## PROMPT:
Return the records below character for character.

--- START ---

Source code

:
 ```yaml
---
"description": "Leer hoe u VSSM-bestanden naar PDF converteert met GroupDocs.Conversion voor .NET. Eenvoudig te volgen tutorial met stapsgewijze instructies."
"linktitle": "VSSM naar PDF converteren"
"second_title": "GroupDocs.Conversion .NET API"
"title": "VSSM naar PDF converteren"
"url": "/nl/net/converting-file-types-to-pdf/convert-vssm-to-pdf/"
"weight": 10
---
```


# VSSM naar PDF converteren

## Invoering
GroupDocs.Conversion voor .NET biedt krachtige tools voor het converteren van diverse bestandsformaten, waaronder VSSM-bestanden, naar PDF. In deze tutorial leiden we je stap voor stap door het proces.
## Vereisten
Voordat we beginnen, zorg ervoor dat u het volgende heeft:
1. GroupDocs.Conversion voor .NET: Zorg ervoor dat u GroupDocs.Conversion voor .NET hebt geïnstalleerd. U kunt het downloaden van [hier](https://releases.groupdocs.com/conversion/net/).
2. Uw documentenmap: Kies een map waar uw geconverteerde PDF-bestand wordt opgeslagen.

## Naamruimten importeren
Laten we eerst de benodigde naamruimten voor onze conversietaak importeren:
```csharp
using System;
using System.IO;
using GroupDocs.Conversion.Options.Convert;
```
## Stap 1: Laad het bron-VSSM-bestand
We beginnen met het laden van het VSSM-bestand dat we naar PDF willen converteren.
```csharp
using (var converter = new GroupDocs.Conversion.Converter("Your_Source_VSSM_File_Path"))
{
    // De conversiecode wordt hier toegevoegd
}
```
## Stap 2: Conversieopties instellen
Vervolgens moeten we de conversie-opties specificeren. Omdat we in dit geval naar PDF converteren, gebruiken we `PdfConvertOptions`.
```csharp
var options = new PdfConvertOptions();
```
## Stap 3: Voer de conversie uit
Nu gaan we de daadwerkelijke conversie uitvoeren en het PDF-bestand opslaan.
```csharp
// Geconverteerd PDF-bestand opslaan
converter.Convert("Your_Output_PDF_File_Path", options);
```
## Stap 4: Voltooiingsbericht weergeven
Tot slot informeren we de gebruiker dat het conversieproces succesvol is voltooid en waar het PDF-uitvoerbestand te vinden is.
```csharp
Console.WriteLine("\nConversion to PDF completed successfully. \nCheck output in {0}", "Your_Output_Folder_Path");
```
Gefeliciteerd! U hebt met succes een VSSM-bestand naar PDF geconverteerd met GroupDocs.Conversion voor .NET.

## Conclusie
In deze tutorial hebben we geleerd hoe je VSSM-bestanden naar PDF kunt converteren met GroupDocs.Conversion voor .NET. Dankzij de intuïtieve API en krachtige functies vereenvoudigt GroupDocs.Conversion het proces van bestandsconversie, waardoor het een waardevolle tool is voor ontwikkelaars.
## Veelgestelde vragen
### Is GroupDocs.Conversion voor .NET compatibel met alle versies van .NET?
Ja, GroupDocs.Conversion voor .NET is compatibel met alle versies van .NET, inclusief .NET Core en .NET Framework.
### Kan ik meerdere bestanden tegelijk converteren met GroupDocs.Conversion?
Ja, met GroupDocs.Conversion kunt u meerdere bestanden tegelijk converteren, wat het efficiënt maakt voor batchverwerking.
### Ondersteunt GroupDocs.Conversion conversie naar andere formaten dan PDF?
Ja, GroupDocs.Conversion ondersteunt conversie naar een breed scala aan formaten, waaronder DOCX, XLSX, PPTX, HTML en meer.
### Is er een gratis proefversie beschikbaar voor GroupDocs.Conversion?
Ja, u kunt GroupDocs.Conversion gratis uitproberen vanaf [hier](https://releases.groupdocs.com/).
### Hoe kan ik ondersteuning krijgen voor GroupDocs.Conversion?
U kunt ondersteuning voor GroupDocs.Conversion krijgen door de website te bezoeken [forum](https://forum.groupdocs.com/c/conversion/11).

--- END ---

## EXPECTED OUTPUT:
Source code

:
 ```yaml
---
"description": "Leer hoe u VSSM-bestanden naar PDF converteert met GroupDocs.Conversion voor .NET. Eenvoudig te volgen tutorial met stapsgewijze instructies."
"linktitle": "VSSM naar PDF converteren"
"second_title": "GroupDocs.Conversion .NET API"
"title": "VSSM naar PDF converteren"
"url": "/nl/net/converting-file-types-to-pdf/convert-vssm-to-pdf/"
"weight": 10
---
```


# VSSM naar PDF converteren

## Invoering
GroupDocs.Conversion voor .NET biedt krachtige tools voor het converteren van diverse bestandsformaten, waaronder VSSM-bestanden, naar PDF. In deze tutorial leiden we je stap voor stap door het proces.
## Vereisten
Voordat we beginnen, zorg ervoor dat u het volgende heeft:
1. GroupDocs.Conversion voor .NET: Zorg ervoor dat u GroupDocs.Conversion voor .NET hebt geïnstalleerd. U kunt het downloaden van [hier](https://releases.groupdocs.com/conversion/net/).
2. Uw documentenmap: Kies een map waar uw geconverteerde PDF-bestand wordt opgeslagen.

## Naamruimten importeren
Laten we eerst de benodigde naamruimten voor onze conversietaak importeren:
```csharp
using System;
using System.IO;
using GroupDocs.Conversion.Options.Convert;
```
## Stap 1: Laad het bron-VSSM-bestand
We beginnen met het laden van het VSSM-bestand dat we naar PDF willen converteren.
```csharp
using (var converter = new GroupDocs.Conversion.Converter("Your_Source_VSSM_File_Path"))
{
    // De conversiecode wordt hier toegevoegd
}
```
## Stap 2: Conversieopties instellen
Vervolgens moeten we de conversie-opties specificeren. Omdat we in dit geval naar PDF converteren, gebruiken we `PdfConvertOptions`.
```csharp
var options = new PdfConvertOptions();
```
## Stap 3: Voer de conversie uit
Nu gaan we de daadwerkelijke conversie uitvoeren en het PDF-bestand opslaan.
```csharp
// Geconverteerd PDF-bestand opslaan
converter.Convert("Your_Output_PDF_File_Path", options);
```
## Stap 4: Voltooiingsbericht weergeven
Tot slot informeren we de gebruiker dat het conversieproces succesvol is voltooid en waar het PDF-uitvoerbestand te vinden is.
```csharp
Console.WriteLine("\nConversion to PDF completed successfully. \nCheck output in {0}", "Your_Output_Folder_Path");
```
Gefeliciteerd! U hebt met succes een VSSM-bestand naar PDF geconverteerd met GroupDocs.Conversion voor .NET.

## Conclusie
In deze tutorial hebben we geleerd hoe je VSSM-bestanden naar PDF kunt converteren met GroupDocs.Conversion voor .NET. Dankzij de intuïtieve API en krachtige functies vereenvoudigt GroupDocs.Conversion het proces van bestandsconversie, waardoor het een waardevolle tool is voor ontwikkelaars.
## Veelgestelde vragen
### Is GroupDocs.Conversion voor .NET compatibel met alle versies van .NET?
Ja, GroupDocs.Conversion voor .NET is compatibel met alle versies van .NET, inclusief .NET Core en .NET Framework.
### Kan ik meerdere bestanden tegelijk converteren met GroupDocs.Conversion?
Ja, met GroupDocs.Conversion kunt u meerdere bestanden tegelijk converteren, wat het efficiënt maakt voor batchverwerking.
### Ondersteunt GroupDocs.Conversion conversie naar andere formaten dan PDF?
Ja, GroupDocs.Conversion ondersteunt conversie naar een breed scala aan formaten, waaronder DOCX, XLSX, PPTX, HTML en meer.
### Is er een gratis proefversie beschikbaar voor GroupDocs.Conversion?
Ja, u kunt GroupDocs.Conversion gratis uitproberen vanaf [hier](https://releases.groupdocs.com/).
### Hoe kan ik ondersteuning krijgen voor GroupDocs.Conversion?
U kunt ondersteuning voor GroupDocs.Conversion krijgen door de website te bezoeken [forum](https://forum.groupdocs.com/c/conversion/11).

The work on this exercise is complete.